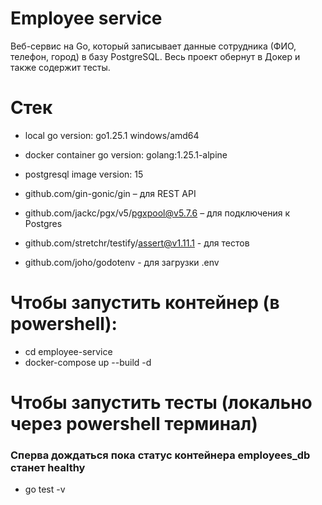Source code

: # Employee service
Веб-сервис на Go, который записывает данные сотрудника (ФИО, телефон, город) в базу PostgreSQL.
Весь проект обернут в Докер и также содержит тесты.

# Стек
- local go version: go1.25.1 windows/amd64
- docker container go version: golang:1.25.1-alpine
- postgresql image version: 15

- github.com/gin-gonic/gin – для REST API
- github.com/jackc/pgx/v5/pgxpool@v5.7.6 – для подключения к Postgres
- github.com/stretchr/testify/assert@v1.11.1 - для тестов
- github.com/joho/godotenv - для загрузки .env

# Чтобы запустить контейнер (в powershell):
- cd employee-service
- docker-compose up --build -d

# Чтобы запустить тесты (локально через powershell терминал)
### Сперва дождаться пока статус контейнера employees_db станет healthy
- go test -v
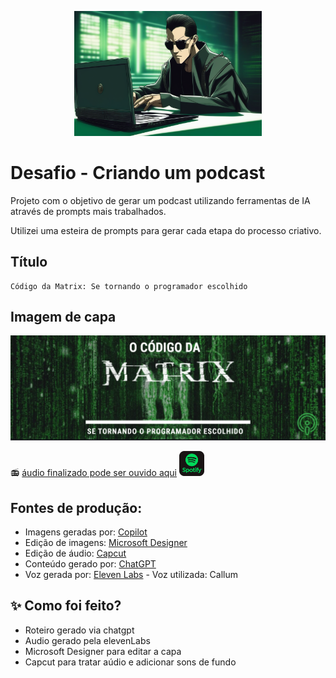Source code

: <p align="center">
<img 
    src="./assets/personagem_capa.png"
    width="300"
/>
</p>

# Desafio - Criando um podcast
Projeto com o objetivo de gerar um podcast utilizando ferramentas de IA através de prompts mais trabalhados.

Utilizei uma esteira de prompts para gerar cada etapa do processo criativo.

## Título
    Código da Matrix: Se tornando o programador escolhido

## Imagem de capa
![alt text](./assets/capa.png "Capa do podcast")

📻 [áudio finalizado pode ser ouvido aqui](https://open.spotify.com/show/6OglSd2YC7t3cBwHiWSGnk)
[<img 
    src="./assets/spotify.png"
    width="40"
/>](https://open.spotify.com/show/6OglSd2YC7t3cBwHiWSGnk)

## Fontes de produção:

* Imagens geradas por: [Copilot](https://copilot.microsoft.com/)
* Edição de imagens: [Microsoft Designer](https://designer.microsoft.com/)
* Edição de áudio: [Capcut](https://www.capcut.com/)
* Conteúdo gerado por: [ChatGPT](https://chatgpt.com/)
* Voz gerada por: [Eleven Labs](https://elevenlabs.io) - Voz utilizada: Callum

## ✨ Como foi feito?

- Roteiro gerado via chatgpt
- Audio gerado pela elevenLabs
- Microsoft Designer para editar a capa
- Capcut para tratar aúdio e adicionar sons de fundo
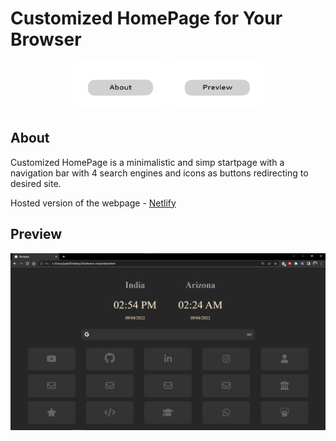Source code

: <h1>Customized HomePage for Your Browser</h1>

<p align="center">
  <a href="#About"><img src="readmesrc/about.png" width="30%"></a>
  <a href="#Preview"><img src="readmesrc/preview.png" width="30%"></a>
</p>

## About
Customized HomePage is a minimalistic and simp startpage with a navigation bar with 4 search engines and icons as buttons redirecting to desired site.
<p> Hosted version of the webpage - <a href="https://bejewelled-seahorse-46f268.netlify.app/">Netlify</a></p>

## Preview
<img src="readmesrc/ss.png">







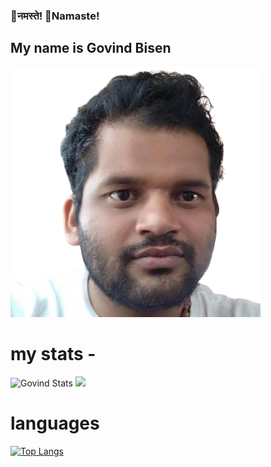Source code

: ###   🙏नमस्ते!  🙏Namaste!  
##    My name is Govind Bisen
![Govind Bisen](https://github.com/govindbisen/govindbisen/blob/main/31060771-removebg-preview.png)
# my stats - 
![Govind Stats](https://github-readme-stats.vercel.app/api?username=govindbisen&theme=dracula&show_icons=true)
<img 
   src="https://github-readme-stats.vercel.app/api?username=govindbisen&show_icons=true&theme=tokyonight" 
/>
# languages 
[![Top Langs](https://github-readme-stats.vercel.app/api/top-langs/?username=govindbisen&layout=compact)](https://github.com/anuraghazra/github-readme-stats)

    

<!--
**govindbisen/govindbisen** is a ✨ _special_ ✨ repository because its `README.md` (this file) appears on your GitHub profile.

Here are some ideas to get you started:

- 🔭 I’m currently working on ...
- 🌱 I’m currently learning ...
- 👯 I’m looking to collaborate on ...
- 🤔 I’m looking for help with ...
- 💬 Ask me about ...
- 📫 How to reach me: ...
- 😄 Pronouns: ...
- ⚡ Fun fact: ...
-->
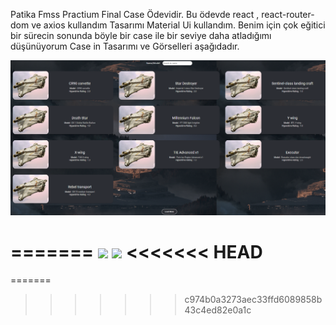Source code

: Patika Fmss Practium Final Case Ödevidir. 
Bu ödevde react , react-router-dom ve axios kullandım 
Tasarımı Material Ui kullandım. 
Benim için çok eğitici bir sürecin sonunda böyle bir case ile bir seviye daha atladığımı düşünüyorum 
Case in Tasarımı ve Görselleri aşağıdadır.

<img src="./src/1.png"/>

=======
<img src="C:\Users\ckart\OneDrive\Masaüstü\1.png" width="auto">
<img src="C:\Users\ckart\OneDrive\Masaüstü\2.png" width="auto">
<<<<<<< HEAD
=======
=======
>>>>>>> c974b0a3273aec33ffd6089858b43c4ed82e0a1c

> **TRY IT**
Having found the line with "Веб-сервис на Go, который" and the line with "Projeto com o" in the material above, write out exactly those two and every line between, leaving the pictures out.

> **EXERCISE OUTPUT**
Веб-сервис на Go, который записывает данные сотрудника (ФИО, телефон, город) в базу PostgreSQL.
Весь проект обернут в Докер и также содержит тесты.

# Стек
- local go version: go1.25.1 windows/amd64
- docker container go version: golang:1.25.1-alpine
- postgresql image version: 15

- github.com/gin-gonic/gin – для REST API
- github.com/jackc/pgx/v5/pgxpool@v5.7.6 – для подключения к Postgres
- github.com/stretchr/testify/assert@v1.11.1 - для тестов
- github.com/joho/godotenv - для загрузки .env

# Чтобы запустить контейнер (в powershell):
- cd employee-service
- docker-compose up --build -d

# Чтобы запустить тесты (локально через powershell терминал)
### Сперва дождаться пока статус контейнера employees_db станет healthy
- go test -v
Source code

: <p align="center">
<img 
    src="./assets/personagem_capa.png"
    width="300"
/>
</p>

# Desafio - Criando um podcast
Projeto com o objetivo de gerar um podcast utilizando ferramentas de IA através de prompts mais trabalhados.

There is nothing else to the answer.